**Required work**
Lines below that hold the word "https" must be copied in full.

-------- Record extracts

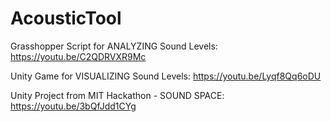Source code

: # AcousticTool

Grasshopper Script for ANALYZING Sound Levels:
https://youtu.be/C2QDRVXR9Mc

Unity Game for VISUALIZING Sound Levels:
https://youtu.be/Lyqf8Qq6oDU

Unity Project from MIT Hackathon - SOUND SPACE:
https://youtu.be/3bQfJdd1CYg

----------------

**Task output**
https://youtu.be/C2QDRVXR9Mc
https://youtu.be/Lyqf8Qq6oDU
https://youtu.be/3bQfJdd1CYg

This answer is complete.